But these days, I’m lingering on legumes; simmering beans in olive oil; cooking up green lentils with rosemary, garlic, and bay leaves; soaking large white beans overnight to slip into soups the next day. Mostly, though, I’m gobbling up chickpeas.
In the late afternoon, for much of the first few months of my pregnancy, I ate one snack in the late afternoon. Shaved fennel salad with lemon and olive oil, plus some fabulous cheese. (Last week it was Pyrenees semi-soft with green peppercorns). In fact, I’ve had this one so much that the Chef actually said to me, “Enough with the fennel salad. We’re going to have to see if there’s a kicking-the-fennel-habit support group for you.” I laughed. Perhaps he’s worried that Little Bean will have fennel fronds sprouting from the ears.
Easy to fix that. I just switched to chickpeas.
Really, it’s so simple. Take chickpeas out of a can (make them organic, from a good source. They’ll taste better). Rinse them off of that semi-gelatinous gunk. After draining, sprinkle them with Maldon salt, a pinch of pepper, some high-quality olive oil, a squeeze of lemon, and shreds of fresh mozzarella. Eat.
oh heavens, I think you’ll want to eat some more the next day.
But the convenience of the can steals the pleasure of working with dried chickpeas. Look at that photo above.

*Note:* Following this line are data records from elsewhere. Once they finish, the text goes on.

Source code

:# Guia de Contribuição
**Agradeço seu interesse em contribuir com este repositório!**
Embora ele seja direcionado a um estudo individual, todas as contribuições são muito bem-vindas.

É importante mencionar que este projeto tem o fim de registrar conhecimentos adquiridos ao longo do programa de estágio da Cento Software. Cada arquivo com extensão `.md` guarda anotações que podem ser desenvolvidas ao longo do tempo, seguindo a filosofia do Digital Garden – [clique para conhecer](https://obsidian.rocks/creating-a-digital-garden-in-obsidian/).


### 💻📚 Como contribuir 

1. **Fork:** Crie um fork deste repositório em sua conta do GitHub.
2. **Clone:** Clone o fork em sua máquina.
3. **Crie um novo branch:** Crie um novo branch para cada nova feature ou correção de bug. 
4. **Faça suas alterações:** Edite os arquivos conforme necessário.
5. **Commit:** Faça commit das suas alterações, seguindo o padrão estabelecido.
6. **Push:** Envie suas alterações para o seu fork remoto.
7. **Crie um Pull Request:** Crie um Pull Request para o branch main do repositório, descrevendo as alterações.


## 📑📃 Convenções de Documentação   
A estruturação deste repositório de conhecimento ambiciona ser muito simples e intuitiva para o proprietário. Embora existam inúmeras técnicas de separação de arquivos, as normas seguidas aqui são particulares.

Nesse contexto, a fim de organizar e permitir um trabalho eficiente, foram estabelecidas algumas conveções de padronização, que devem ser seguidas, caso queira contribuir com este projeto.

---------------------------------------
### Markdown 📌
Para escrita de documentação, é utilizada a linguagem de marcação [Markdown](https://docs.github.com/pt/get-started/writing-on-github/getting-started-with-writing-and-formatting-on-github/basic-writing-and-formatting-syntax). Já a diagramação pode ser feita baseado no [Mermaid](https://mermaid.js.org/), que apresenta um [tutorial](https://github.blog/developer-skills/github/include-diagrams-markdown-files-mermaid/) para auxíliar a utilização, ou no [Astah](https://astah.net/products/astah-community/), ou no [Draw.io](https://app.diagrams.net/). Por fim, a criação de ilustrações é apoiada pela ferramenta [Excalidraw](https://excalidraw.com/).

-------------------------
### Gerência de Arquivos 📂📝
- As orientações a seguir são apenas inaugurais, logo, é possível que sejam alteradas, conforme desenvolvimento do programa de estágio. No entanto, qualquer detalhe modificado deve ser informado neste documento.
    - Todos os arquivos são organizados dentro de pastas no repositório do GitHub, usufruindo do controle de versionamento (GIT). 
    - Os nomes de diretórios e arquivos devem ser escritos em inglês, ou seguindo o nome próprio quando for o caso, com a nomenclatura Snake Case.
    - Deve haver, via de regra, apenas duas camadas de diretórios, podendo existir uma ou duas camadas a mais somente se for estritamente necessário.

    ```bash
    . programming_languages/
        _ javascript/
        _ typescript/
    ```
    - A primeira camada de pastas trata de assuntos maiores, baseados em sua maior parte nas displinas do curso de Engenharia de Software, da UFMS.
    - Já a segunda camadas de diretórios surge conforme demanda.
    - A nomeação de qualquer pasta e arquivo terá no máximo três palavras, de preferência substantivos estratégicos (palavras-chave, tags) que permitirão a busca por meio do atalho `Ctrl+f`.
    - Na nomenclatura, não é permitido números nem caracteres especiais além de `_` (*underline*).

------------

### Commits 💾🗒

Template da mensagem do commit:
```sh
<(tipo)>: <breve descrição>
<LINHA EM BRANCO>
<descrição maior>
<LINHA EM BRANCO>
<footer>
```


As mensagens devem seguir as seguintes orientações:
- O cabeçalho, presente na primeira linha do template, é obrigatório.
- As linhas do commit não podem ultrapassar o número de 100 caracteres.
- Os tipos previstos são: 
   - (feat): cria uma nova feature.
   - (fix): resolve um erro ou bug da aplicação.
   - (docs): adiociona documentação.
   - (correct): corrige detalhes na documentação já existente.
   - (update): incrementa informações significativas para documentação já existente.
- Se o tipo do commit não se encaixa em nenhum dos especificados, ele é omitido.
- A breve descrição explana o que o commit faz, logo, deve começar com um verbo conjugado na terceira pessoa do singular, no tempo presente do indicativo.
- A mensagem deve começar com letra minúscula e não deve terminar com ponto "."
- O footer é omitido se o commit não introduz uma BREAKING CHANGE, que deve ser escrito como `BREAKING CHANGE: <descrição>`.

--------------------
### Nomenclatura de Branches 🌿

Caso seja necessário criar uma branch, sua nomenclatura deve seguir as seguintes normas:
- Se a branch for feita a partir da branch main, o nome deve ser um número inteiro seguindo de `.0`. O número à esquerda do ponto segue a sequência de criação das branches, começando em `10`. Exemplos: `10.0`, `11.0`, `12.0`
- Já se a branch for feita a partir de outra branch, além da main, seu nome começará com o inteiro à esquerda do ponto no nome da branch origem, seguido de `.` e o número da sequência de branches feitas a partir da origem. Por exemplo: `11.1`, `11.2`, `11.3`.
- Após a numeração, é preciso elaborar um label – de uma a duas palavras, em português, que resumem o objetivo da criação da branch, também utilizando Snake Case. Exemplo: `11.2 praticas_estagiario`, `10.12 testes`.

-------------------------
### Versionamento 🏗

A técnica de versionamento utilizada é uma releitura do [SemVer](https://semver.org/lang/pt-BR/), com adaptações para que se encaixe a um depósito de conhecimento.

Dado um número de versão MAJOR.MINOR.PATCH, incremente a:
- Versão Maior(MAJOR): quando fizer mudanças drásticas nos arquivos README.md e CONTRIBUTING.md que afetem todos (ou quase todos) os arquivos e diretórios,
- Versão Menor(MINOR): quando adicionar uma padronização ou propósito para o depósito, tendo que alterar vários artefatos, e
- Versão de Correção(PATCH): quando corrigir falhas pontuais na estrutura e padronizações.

Notice the folds and furls, like the forehead of old men. (Actually, as the Chef said when I showed him this photograph, they look like the faces of the two old men in the balcony of the Muppet show.) Dried chickpeas look like tiny dessicated brains, or the thousand folds on the legs of babies, just above the knees.
None of this may be making you want to eat them. But really, you want to. Soak the chickpeas overnight in a goodly amount of water, and then cook them until they are tender. Working with the dried beans makes them much more tasty than the canned ones will ever be.
And I haven’t ever eaten a fresh chickpea. But this summer, I’m going to try to find some.
I’ve worked a bit with chickpea flour, and I want to try more. One of the most memorable bites of our honeymoon in Italy happened in Florence. I ate golden-toasty cecina (the Florentine name for a hot pancake made with chickpea flour), filled with thin slices of prosciutto, drizzled with truffle butter. Need I say more?
(I believe that the taste of chickpeas in packaged hummus is to cecina in Florence as puppy love with the photographs of boys in Tiger Beat is to daily love with the Chef.)
And now I’m hungry for more.
On Sunday, we’re having our monthly ingredient potluck. For March, it’s chickpeas. That’s partly for the vegetarians, to give them a break after the bacon party. But it’s also a chance for me to pick up new ideas for my favorite legume.
So, what would you bring? What floats your chickpea boat?